I have 2 boys, 13 and 9. My younger son was diagnosed with autism right before his second birthday. My wife and I were told very little by professionals as to what that actually meant. That is not to say that we weren’t flooded with free advice, foretelling of recovery, and the prospective lessons to be learned. It seems people couldn’t stop telling us random factoids and stories of friends of friends whose child “grew out of it,” was treated, cured, and, my all-time favorite, “went on to live a normal life.” The longer I live, the more elusive the meaning of the term “normal life” becomes.
Looking back on that period of initial diagnosis, I am now aware of a couple of things that I feel I need to share with the general public, parents of kids with special needs, and anyone who has the fortune of being near these families as they go through their experiences. I realize that for some time after my son’s diagnosis I felt trapped between 2 seemingly-impenetrable walls. On one side there was grief for what my family was supposed to turn out like, while on the other was the great and scary unknown of what my family will actually be like, what my son’s limitations will be as a result of living with autism, and what burdens my older son will experience as a result of having an autistic sibling.
I was inundated with messages telling me to be my son’s doctor, therapist, advocate, teacher, lawyer, etc.
This narrow chamber of grief was further covered by a ceiling of guilt that began to lower in on me. This sense of guilt was imposed by the infinite amount of claims of treatments, therapies, and “cures” — many of which I knew were bogus. And every time I would read one, as someone who was new to the world of autism and desperately looking for answers, I couldn’t help but feel like I wasn’t doing all I could or should to make my son better.
My point of liberation came when I came across a claim so blatantly false, so ridiculous in its assertions, and so clearly motivated by the prospect of making a buck off people still in the grieving stage of dealing with the diagnosis, that it shattered the barrier preventing me from seeing the picture clearly. The moment of clarity struck when I came across a website proclaiming that with the purchase of 28 CDs my child will be cured of autism. It was time to direct the attention away from the quackery of autism-curing CDs, metal cleanses, hyperbaric chambers, and vitamin shots and towards being a dad to my son.

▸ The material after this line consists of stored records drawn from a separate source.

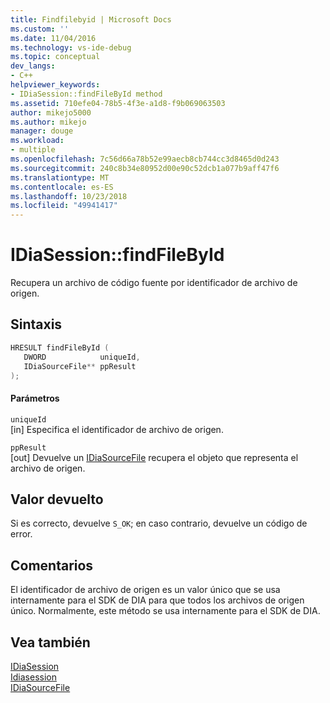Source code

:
 ```yaml
---
title: Findfilebyid | Microsoft Docs
ms.custom: ''
ms.date: 11/04/2016
ms.technology: vs-ide-debug
ms.topic: conceptual
dev_langs:
- C++
helpviewer_keywords:
- IDiaSession::findFileById method
ms.assetid: 710efe04-78b5-4f3e-a1d8-f9b069063503
author: mikejo5000
ms.author: mikejo
manager: douge
ms.workload:
- multiple
ms.openlocfilehash: 7c56d66a78b52e99aecb8cb744cc3d8465d0d243
ms.sourcegitcommit: 240c8b34e80952d00e90c52dcb1a077b9aff47f6
ms.translationtype: MT
ms.contentlocale: es-ES
ms.lasthandoff: 10/23/2018
ms.locfileid: "49941417"
---
```

# <a name="idiasessionfindfilebyid"></a>IDiaSession::findFileById
Recupera un archivo de código fuente por identificador de archivo de origen.  
  
## <a name="syntax"></a>Sintaxis  
  
```C++  
HRESULT findFileById (   
   DWORD            uniqueId,  
   IDiaSourceFile** ppResult  
);  
```  
  
#### <a name="parameters"></a>Parámetros  
 `uniqueId`  
 [in] Especifica el identificador de archivo de origen.  
  
 `ppResult`  
 [out] Devuelve un [IDiaSourceFile](../../debugger/debug-interface-access/idiasourcefile.md) recupera el objeto que representa el archivo de origen.  
  
## <a name="return-value"></a>Valor devuelto  
 Si es correcto, devuelve `S_OK`; en caso contrario, devuelve un código de error.  
  
## <a name="remarks"></a>Comentarios  
 El identificador de archivo de origen es un valor único que se usa internamente para el SDK de DIA para que todos los archivos de origen único. Normalmente, este método se usa internamente para el SDK de DIA.  
  
## <a name="see-also"></a>Vea también  
 [IDiaSession](../../debugger/debug-interface-access/idiasession.md)   
 [Idiasession](../../debugger/debug-interface-access/idiasession-findfile.md)   
 [IDiaSourceFile](../../debugger/debug-interface-access/idiasourcefile.md)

What I realized was that I am first and foremost my son’s father. This simple and basic truth seemed to have been hammered into the background because I was inundated with messages telling me to be my son’s doctor, therapist, advocate, teacher, lawyer, etc. Don’t get me wrong, as a parent, one takes on all those roles to a certain extent. I realized that the balance of these roles was skewed by my perception of the autism diagnosis as a tragedy, a life sentence, and an illness.
As time went on, I began spending less of my energy focusing on the what-ifs of the future and more time paying close attention to the present. I concentrated on the fact that my son is a smart boy with a fantastic personality, something that I was lead to believe was not possible for someone on the autism spectrum. I watched him master the art of internet surfing, memorize his favorite songs, come running with a tissue to wipe his brother’s tears when he was upset, loudly provide me with a list of profane words he knows not to use.
It’s those moments that we experience as a family that make us laugh together, moments of progress in my son’s development, moments where we connect with him and where he connects with us in his own unique way. And I began realizing that our family life is full of these moments. From simple rough housing to enjoying a song together in the car to a random hug or kiss, I am my son’s dad first. Taking that on as my main role has benefited me immeasurably as a dad, and in turn, the well being and happiness of my 9-year-old son.
Alexander Khenkin is a husband, father of 2, and an attorney in New York City.